Данила Смола толкнул всхрапнувшего Белого. Тот вздрогнул, открыл глаза и спросонья на всю каюту удивлённо спросил:
— А? Это меня?
Старшины фыркнули. Головатый посмотрел серьёзно на Белого.
— На слабую дисциплину меж казаками обратил внимание и господин контр–адмирал, — продолжал Головатый. — Я мыслю, Панове, что нам с вами не по душе придётся, как станет это известно его сиятельству главнокомандующему, а избави боже, матушке–государыне…
«Перетрусил старый секач! — злорадно подумал Великий. — Не забыть бы отписать Тимофею Терентьевичу, что Антон уже не справляется с дисциплиной в войсках. При случае сгодится».
Головатый поднялся со своего места и прошёлся по каюте. Старшины поспешно подобрали ноги.
— И глупец тот, кто полагает дисциплину палкой обеспечить, — снова заговорил он. — Забота и теплота сердечная иной раз лучше кия действуют. Сейчас у меня такая думка: морской переход к концу подходит и, чтоб люди не ослабли, требуется улучшить довольствие и выдавать казакам винную порцию. А вам, Панове старшины, советую в каждой сотне уши свои иметь.
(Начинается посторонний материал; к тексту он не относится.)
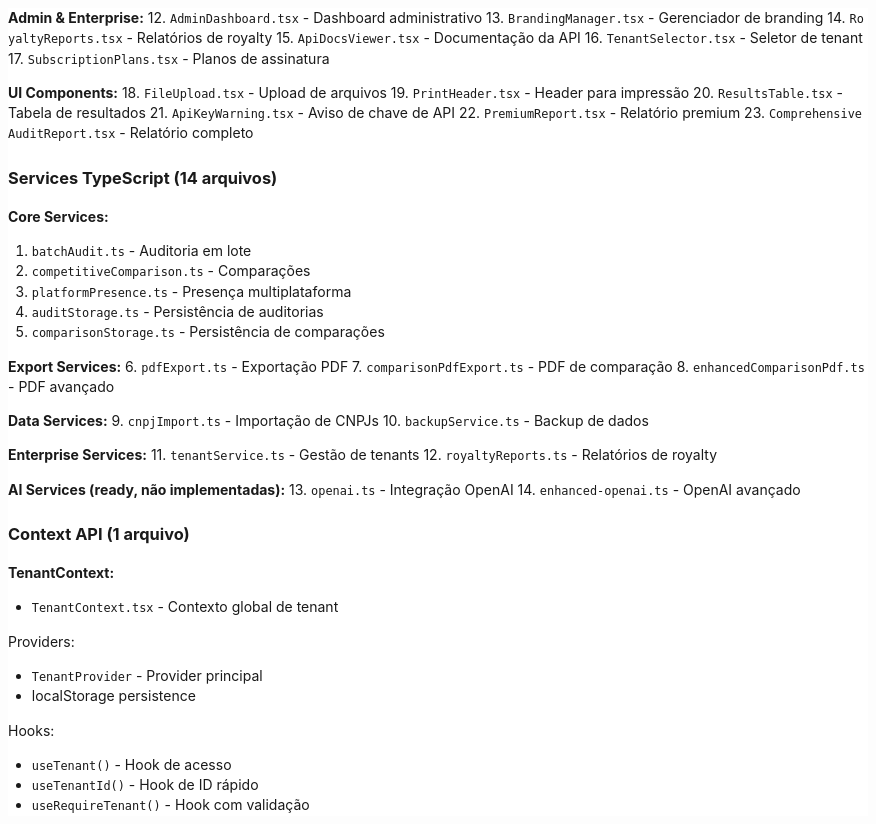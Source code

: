 **Admin & Enterprise:**
12. `AdminDashboard.tsx` - Dashboard administrativo
13. `BrandingManager.tsx` - Gerenciador de branding
14. `RoyaltyReports.tsx` - Relatórios de royalty
15. `ApiDocsViewer.tsx` - Documentação da API
16. `TenantSelector.tsx` - Seletor de tenant
17. `SubscriptionPlans.tsx` - Planos de assinatura

**UI Components:**
18. `FileUpload.tsx` - Upload de arquivos
19. `PrintHeader.tsx` - Header para impressão
20. `ResultsTable.tsx` - Tabela de resultados
21. `ApiKeyWarning.tsx` - Aviso de chave de API
22. `PremiumReport.tsx` - Relatório premium
23. `ComprehensiveAuditReport.tsx` - Relatório completo

### Services TypeScript (14 arquivos)

**Core Services:**
1. `batchAudit.ts` - Auditoria em lote
2. `competitiveComparison.ts` - Comparações
3. `platformPresence.ts` - Presença multiplataforma
4. `auditStorage.ts` - Persistência de auditorias
5. `comparisonStorage.ts` - Persistência de comparações

**Export Services:**
6. `pdfExport.ts` - Exportação PDF
7. `comparisonPdfExport.ts` - PDF de comparação
8. `enhancedComparisonPdf.ts` - PDF avançado

**Data Services:**
9. `cnpjImport.ts` - Importação de CNPJs
10. `backupService.ts` - Backup de dados

**Enterprise Services:**
11. `tenantService.ts` - Gestão de tenants
12. `royaltyReports.ts` - Relatórios de royalty

**AI Services (ready, não implementadas):**
13. `openai.ts` - Integração OpenAI
14. `enhanced-openai.ts` - OpenAI avançado

### Context API (1 arquivo)

**TenantContext:**
- `TenantContext.tsx` - Contexto global de tenant

Providers:
- `TenantProvider` - Provider principal
- localStorage persistence

Hooks:
- `useTenant()` - Hook de acesso
- `useTenantId()` - Hook de ID rápido
- `useRequireTenant()` - Hook com validação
Есаул Смола бесцельно слонялся по палубе. Фрегат, подгоняемый попутным ветром, мягко разрезал темно–голубые волны. В подёрнутом матовой дымкой небе неподвижно застыло солнце, и так же неподвижно вдали у горизонта громоздились кудрявые облачка.
Смола долго разглядывал море и белые паруса транспортных судов, дивился сноровке матросов, снующих по реям, и уже собрался было пойти ещё куда-нибудь, как вдруг на носу фрегата заметил кучку казаков. Среди них разглядел он тощую фигуру Собакаря.
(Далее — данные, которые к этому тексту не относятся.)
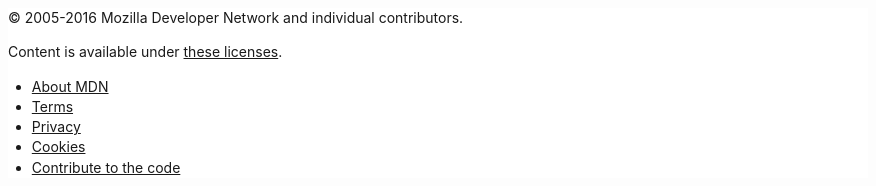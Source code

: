 © 2005-2016 Mozilla Developer Network and individual contributors.

Content is available under [these licenses](https://developer.mozilla.org/en-US/docs/MDN/About#Copyrights_and_licenses).

- [About MDN](https://developer.mozilla.org/docs/MDN/About)
- [Terms](//www.mozilla.org/about/legal/terms/mozilla)
- [Privacy](//www.mozilla.org/privacy/websites/)
- [Cookies](//www.mozilla.org/privacy/websites/#cookies)
- [Contribute to the code](//github.com/mozilla/kuma)
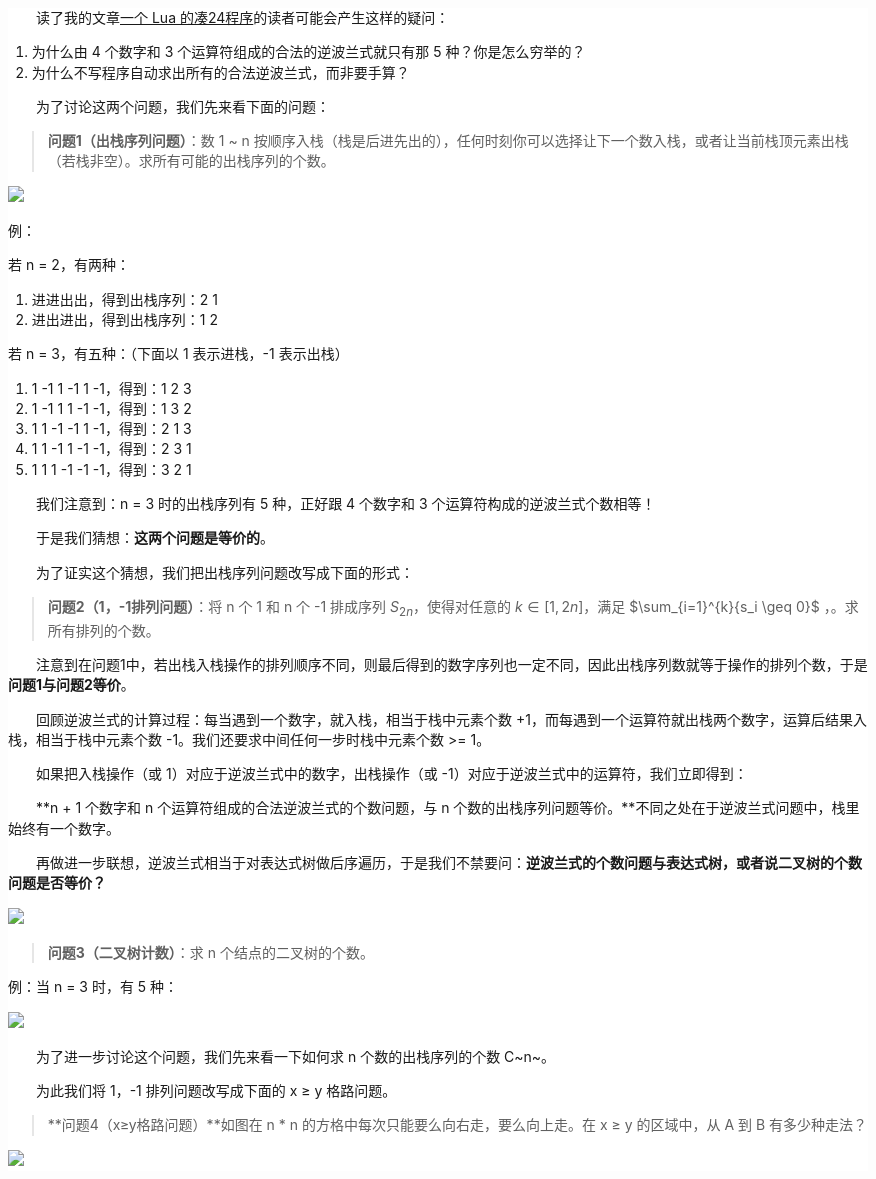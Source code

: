 　　读了我的文章[一个 Lua 的凑24程序](../lua-program-solve-24-game/_.html)的读者可能会产生这样的疑问：

1. 为什么由 4 个数字和 3 个运算符组成的合法的逆波兰式就只有那 5 种？你是怎么穷举的？
2. 为什么不写程序自动求出所有的合法逆波兰式，而非要手算？

　　为了讨论这两个问题，我们先来看下面的问题：

> **问题1（出栈序列问题）**：数 1 ~ n 按顺序入栈（栈是后进先出的），任何时刻你可以选择让下一个数入栈，或者让当前栈顶元素出栈（若栈非空）。求所有可能的出栈序列的个数。

![](stack-seq.svg)

例：

若 n = 2，有两种：

1. 进进出出，得到出栈序列：2 1
2. 进出进出，得到出栈序列：1 2

若 n = 3，有五种：（下面以 1 表示进栈，-1 表示出栈）

1. 1 -1 1 -1 1 -1，得到：1 2 3
2. 1 -1 1 1 -1 -1，得到：1 3 2
3. 1 1 -1 -1 1 -1，得到：2 1 3
4. 1 1 -1 1 -1 -1，得到：2 3 1
5. 1 1 1 -1 -1 -1，得到：3 2 1

　　我们注意到：n = 3 时的出栈序列有 5 种，正好跟 4 个数字和 3 个运算符构成的逆波兰式个数相等！

　　于是我们猜想：**这两个问题是等价的**。

　　为了证实这个猜想，我们把出栈序列问题改写成下面的形式：

> **问题2（1，-1排列问题）**：将 n 个 1 和 n 个 -1 排成序列 $S_{2n}$，使得对任意的 $k \in [1, 2n]$，满足 $\sum_{i=1}^{k}{s_i \geq 0}$ ，。求所有排列的个数。

　　注意到在问题1中，若出栈入栈操作的排列顺序不同，则最后得到的数字序列也一定不同，因此出栈序列数就等于操作的排列个数，于是**问题1与问题2等价**。

　　回顾逆波兰式的计算过程：每当遇到一个数字，就入栈，相当于栈中元素个数 +1，而每遇到一个运算符就出栈两个数字，运算后结果入栈，相当于栈中元素个数 -1。我们还要求中间任何一步时栈中元素个数 >= 1。

　　如果把入栈操作（或 1）对应于逆波兰式中的数字，出栈操作（或 -1）对应于逆波兰式中的运算符，我们立即得到：

　　**n + 1 个数字和 n 个运算符组成的合法逆波兰式的个数问题，与 n 个数的出栈序列问题等价。**不同之处在于逆波兰式问题中，栈里始终有一个数字。

　　再做进一步联想，逆波兰式相当于对表达式树做后序遍历，于是我们不禁要问：**逆波兰式的个数问题与表达式树，或者说二叉树的个数问题是否等价？**

![](expr.svg)

> **问题3（二叉树计数）**：求 n 个结点的二叉树的个数。

例：当 n = 3 时，有 5 种：

![](bitree.svg)

　　为了进一步讨论这个问题，我们先来看一下如何求 n 个数的出栈序列的个数 C~n~。

　　为此我们将 1，-1 排列问题改写成下面的 x ≥ y 格路问题。

> **问题4（x≥y格路问题）**如图在 n * n 的方格中每次只能要么向右走，要么向上走。在 x ≥ y 的区域中，从 A 到 B 有多少种走法？

![](grid-path.svg)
«Чего ему, вражине, понадобилось собирать вокруг себя казаков? — подумал есаул. — Надо послушать, может, сгодится!»
Крадучись приблизился он к толпе и, укрывшись за штабелем мешков, прислушался.
Смола и Собакарь оба родом из Брюховецкого куреня. И в станице хаты их стояли почти рядом. Вместе и в войско определялись. А в Турецкую войну, как брали Измаил, нагрел Данило Смола руки на чужом добре. И хоть есть русская пословица «Чужое добро впрок не идёт», но ему оно пошло на пользу. Разбогател, до есаула дошёл.
С Собакарем Смола жил в ладах до той поры, пока на Кубань не попали да станицу не начали разбивать. Вот тут и пробежала между ними чёрная кошка. Как-то на сходе выкрикнул Никита против Данилы слово, что, дескать, хапает он войсковой лес. Рассвирепел Смола и теперь при каждом удобном случае готов пакостить Никите… Приложив ладонь к уху, Смола старался не пропустить ничего из того, что говорили казаки.
— Да я ему, вражине! — распалился Собакарь. — Не погляжу, что он войсковой судья!
«Ага, вот ты каков, голубь, — злорадно подумал Смола. — Это ты за то, что с хорунжих уволили».
— Да брось ты, Никита, — уговаривал Половой. — Это ж пан судья доброе дело тебе сделал. Он увидел, что тебе в твои годы такой чин тяжело носить, ну и надумал полегчить тебе.
— Плюнь, Никита, — раздался угрюмый голос Малова.
Смола видел, как на худом, скуластом лице Собакаря от гнева играли желваки.
— Довольно, натерпелся!.. Хоть душу отведу!